Several years ago, the Air Force indicated that it would focus more attention and funding toward cyberspace by officially designating some of its cyber-systems as weapons systems. In March 2013, the Air Force Chief of Staff officially designated the Air Force Intranet Control (AFINC) system to be weapon system.
This week the Air Force announced that it has reached an important milestone by declaring AFINC to be the first cyberspace weapon system to reach full operational capability (FOC) status. According to Air Force officials, the AFINC weapon system controls the flow of all external and inter-base traffic through standard, centrally-managed gateways and is comprised of the following elements:
- 16 gateway suites
- 15 SIPRNET nodes
- 200+ service delivery points
- 2 integrated management suites
As such, AFINC will serve as the top-level defensive boundary and the entry point for all network traffic into the Air Force Information Network (AFIN). AFINC replaced and/or consolidated more than 100 regionally managed Air Force network entry points to provide greater agility to take defensive actions across the network.

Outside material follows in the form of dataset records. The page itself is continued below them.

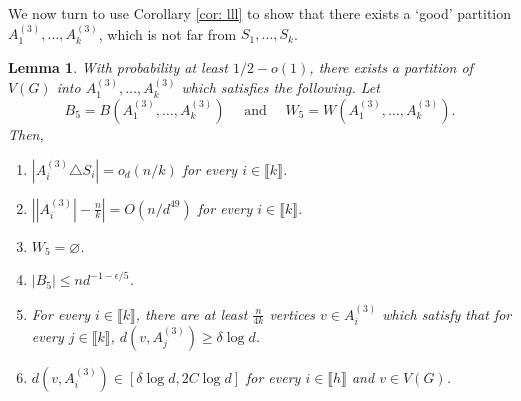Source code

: \documentclass[notitlepage]{scrartcl}
\newcommand{\br}[1]{\llbracket{#1}\rrbracket}
\newtheorem{lemma}[thm]{Lemma}
\begin{document}
We now turn to use Corollary \ref{cor: lll} to show that there exists a `good' partition $A_1^{(3)},\ldots, A_k^{(3)}$, which is not far from $S_1,\ldots, S_k$.
\begin{lemma}\label{l: third lll}
With probability at least $1/2-o(1)$, there exists a partition of $V(G)$ into $A_1^{(3)},\ldots, A_k^{(3)}$ which satisfies the following. Let 
$$
B_5=B\left(A_1^{(3)},\ldots, A_k^{(3)}\right)
\quad\text{ and }\quad
W_5=W\left(A_1^{(3)},\ldots, A_k^{(3)}\right).
$$
Then,
\begin{enumerate}
    \item $\left|A_i^{(3)}\triangle S_i\right|=o_d(n/k)$ for every $i\in \br{k}$.\label{l: item third lll}
    \item $\left||A_i^{(3)}|-\frac{n}{k}\right|=O(n/d^{49})$ for every $i\in \br{k}$.
    \item $W_5=\varnothing$.
    \item $|B_5|\le nd^{-1-\epsilon/5}$.
    \item For every $i\in \br{k}$, there are at least $\frac{n}{4k}$ vertices $v \in A_i^{(3)}$ which satisfy that for every $j\in \br{k}$, $d(v,A_j^{(3)})\ge \delta\log d$. 
    \item $d(v, A_i^{(3)})\in \left[\delta \log d, 2C\log d\right]$ for every $i\in \br{h}$ and $v\in V(G)$.
\end{enumerate}
\end{lemma}
\end{document}
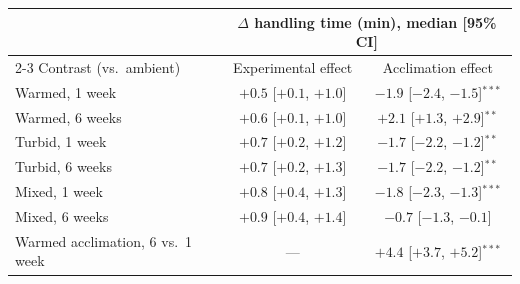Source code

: \begin{tabular}{lcc}
\toprule
 & \multicolumn{2}{c}{$\Delta$ handling time (min), median [95\% CI]} \\
\cmidrule(l){2-3}
Contrast (vs.\ ambient) & Experimental effect & Acclimation effect \\
\midrule
Warmed, 1 week & $+0.5$ [$+0.1$, $+1.0$] & $-1.9$ [$-2.4$, $-1.5$]$^{***}$ \\
Warmed, 6 weeks & $+0.6$ [$+0.1$, $+1.0$] & $+2.1$ [$+1.3$, $+2.9$]$^{**}$ \\
Turbid, 1 week & $+0.7$ [$+0.2$, $+1.2$] & $-1.7$ [$-2.2$, $-1.2$]$^{**}$ \\
Turbid, 6 weeks & $+0.7$ [$+0.2$, $+1.3$] & $-1.7$ [$-2.2$, $-1.2$]$^{**}$ \\
Mixed, 1 week & $+0.8$ [$+0.4$, $+1.3$] & $-1.8$ [$-2.3$, $-1.3$]$^{***}$ \\
Mixed, 6 weeks & $+0.9$ [$+0.4$, $+1.4$] & $-0.7$ [$-1.3$, $-0.1$] \\
\midrule
Warmed acclimation, 6 vs.\ 1 week & --- & $+4.4$ [$+3.7$, $+5.2$]$^{***}$ \\
\bottomrule
\end{tabular}
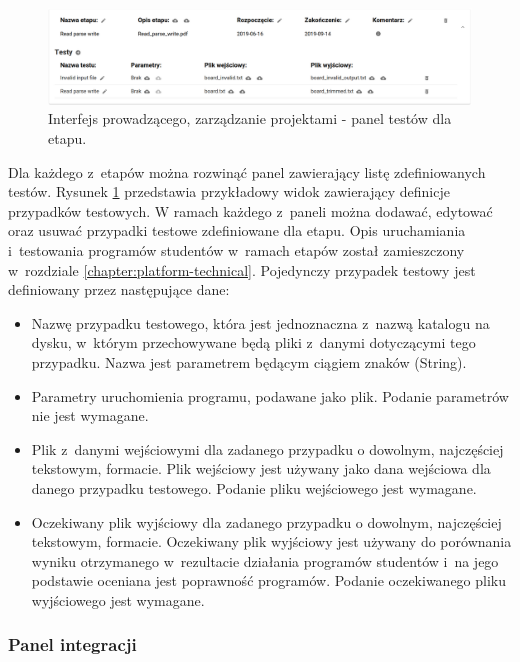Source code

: \begin{figure}[h]
    \centering
    \includegraphics[width = 16cm]{chapter04/lecturer_stages_tests.png}
    \caption{Interfejs prowadzącego, zarządzanie projektami - panel testów dla etapu.}
    \label{fig:lecturer_stages_tests}
\end{figure}

Dla każdego z~etapów można rozwinąć panel zawierający listę zdefiniowanych testów.
Rysunek \ref{fig:lecturer_stages_tests} przedstawia przykładowy widok zawierający definicje przypadków testowych.
W ramach każdego z~paneli można dodawać, edytować oraz usuwać przypadki testowe zdefiniowane dla etapu.
Opis uruchamiania i~testowania programów studentów w~ramach etapów został zamieszczony w~rozdziale \ref{chapter:platform-technical}.
Pojedynczy przypadek testowy jest definiowany przez następujące dane:
\begin {itemize}
    \item Nazwę przypadku testowego, która jest jednoznaczna z~nazwą katalogu na dysku, w~którym przechowywane będą pliki z~danymi dotyczącymi tego przypadku.
    Nazwa jest parametrem będącym ciągiem znaków (String).
    \item Parametry uruchomienia programu, podawane jako plik.
    Podanie parametrów nie jest wymagane.
    \item Plik z~danymi wejściowymi dla zadanego przypadku o dowolnym, najczęściej tekstowym, formacie.
    Plik wejściowy jest używany jako dana wejściowa dla danego przypadku testowego.
    Podanie pliku wejściowego jest wymagane.
    \item Oczekiwany plik wyjściowy dla zadanego przypadku o dowolnym, najczęściej tekstowym, formacie.
    Oczekiwany plik wyjściowy jest używany do porównania wyniku otrzymanego w~rezultacie działania programów studentów i~na jego podstawie oceniana jest poprawność programów.
    Podanie oczekiwanego pliku wyjściowego jest wymagane.
\end {itemize}



\subsubsection{Panel integracji}

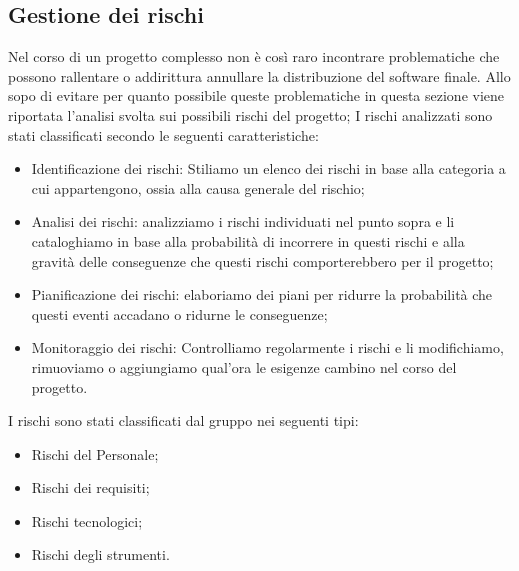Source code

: \documentclass[../piano-di-progetto.tex]{subfiles}
\begin{document}
	\subsection{Gestione dei rischi}%
  \label{sub:gestione_dei_rischi}
  Nel corso di un progetto complesso non è così raro incontrare problematiche che possono rallentare o addirittura annullare la distribuzione del software finale.
  Allo sopo di evitare per quanto possibile queste problematiche in questa sezione viene riportata l'analisi svolta sui possibili rischi del progetto; I rischi analizzati sono stati classificati secondo le seguenti caratteristiche:
  \begin{itemize}
      \item Identificazione dei rischi: Stiliamo un elenco dei rischi in base alla categoria a cui appartengono, ossia alla causa generale del rischio;
      \item Analisi dei rischi: analizziamo i rischi individuati nel punto sopra e li cataloghiamo in base alla probabilità di incorrere in questi rischi e alla gravità delle conseguenze che questi rischi comporterebbero per il progetto;
      \item Pianificazione dei rischi: elaboriamo dei piani per ridurre la probabilità che questi eventi accadano o ridurne le conseguenze;
      \item Monitoraggio dei rischi: Controlliamo regolarmente i rischi e li modifichiamo, rimuoviamo o aggiungiamo qual'ora le esigenze cambino nel corso del progetto.
    \end{itemize}
    I rischi sono stati classificati dal gruppo nei seguenti tipi:
    \begin{itemize}
      \item Rischi del Personale;
      \item Rischi dei requisiti;
      \item Rischi tecnologici;
      \item Rischi degli strumenti.
    \end{itemize}
\end{document}
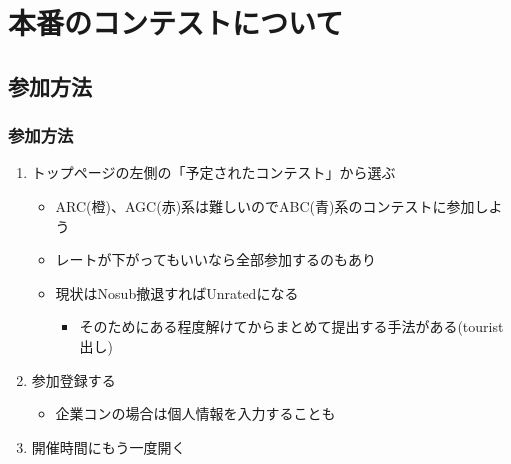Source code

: \documentclass[t, aspectratio=169, dvipdfmx]{beamer}
\begin{document}
\section{本番のコンテストについて}
\frame{\sectionpage}

\subsection{参加方法}
\begin{frame}
  \frametitle{参加方法}
  \begin{enumerate}
    \item トップページの左側の「予定されたコンテスト」から選ぶ
    \begin{itemize}
      \item ARC(橙)、AGC(赤)系は難しいのでABC(青)系のコンテストに参加しよう
      \item レートが下がってもいいなら全部参加するのもあり
      \item 現状はNosub撤退すればUnratedになる
      \begin{itemize}
        \item そのためにある程度解けてからまとめて提出する手法がある(tourist出し)
      \end{itemize}
    \end{itemize}
    \item 参加登録する
    \begin{itemize}
      \item 企業コンの場合は個人情報を入力することも
    \end{itemize}
    \item 開催時間にもう一度開く
  \end{enumerate}
\end{frame}
\end{document}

The system is operated by the 26th Network Operations Squadron (26th NOS) located at Gunter Annex, Montgomery, AL and is supported by Air Force Lifecycle Management Center Program Office at Hanscom AFB, Air Force Space Command (HQ AFSPC) at Peterson AFB, the 24th Air Force staffs at Joint Base San Antonio-Lackland, TX, and by Cyber Defense Information Assurance, which is providing contracted IT services.
AFINC is part of the Air Force’s alignment with the DoD’s implementation of Joint Regional Security Stacks (JRSS) and is the first of five cyber-systems the Air Force has designated as weapons systems.
The multi-year effort to consolidate and overhaul existing infrastructure to reduce the attack surface of Air Force networks demonstrates the ongoing vulnerabilities of existing systems and the challenge and effort it will take to secure them.